The action marks the first time an American judge has extended such constitutional protection to any of the 600 terror suspects being held in the military prison at the Bagram Air Force base.

In a ruling released on Thursday, US District Judge John Bates said he was applying the same legal principles established last June when the US Supreme Court extended habeas corpus rights for the first time to detainees being held at the US terror prison camp at Guantánamo Bay, Cuba.

Judge Bates said he was applying a six-part test set out by the Supreme Court in its decision in the case Boumediene v. Bush.

"The Bagram detainees in these cases are virtually identical to the Guantánamo detainees in Boumediene," he said.

Critics of the Boumediene decision said it would eventually empower federal judges in Washington to second-guess a wide range of battlefield actions by the military overseas. They said it would stretch the civilian courts' enforcement of the Constitution "to the four corners of the earth."

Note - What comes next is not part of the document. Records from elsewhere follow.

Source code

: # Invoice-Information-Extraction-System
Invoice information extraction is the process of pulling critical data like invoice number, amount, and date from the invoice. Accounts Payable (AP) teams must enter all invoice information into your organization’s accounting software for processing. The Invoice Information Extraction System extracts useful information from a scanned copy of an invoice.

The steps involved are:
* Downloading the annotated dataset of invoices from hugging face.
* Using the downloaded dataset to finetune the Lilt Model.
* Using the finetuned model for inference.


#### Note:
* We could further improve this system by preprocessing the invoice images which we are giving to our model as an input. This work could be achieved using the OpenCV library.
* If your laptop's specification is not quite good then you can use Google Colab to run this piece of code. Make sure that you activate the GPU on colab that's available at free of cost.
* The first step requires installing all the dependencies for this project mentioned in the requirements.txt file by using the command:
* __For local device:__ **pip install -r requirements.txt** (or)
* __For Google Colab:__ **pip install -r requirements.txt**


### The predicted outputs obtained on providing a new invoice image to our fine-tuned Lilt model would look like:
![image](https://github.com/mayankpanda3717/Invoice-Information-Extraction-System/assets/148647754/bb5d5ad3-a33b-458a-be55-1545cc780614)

Bates addressed that concern. "That's an overstatement," he said in his opinion. The judge said his ruling was intentionally narrow, applying only to detainees who had been captured by the US government outside Afghanistan and transported to Bagram for interrogation and indefinite detention. One of the detainees was captured in Thailand and transported to Afghanistan. The case involves four detainees who have been held without charge or access to counsel for six years.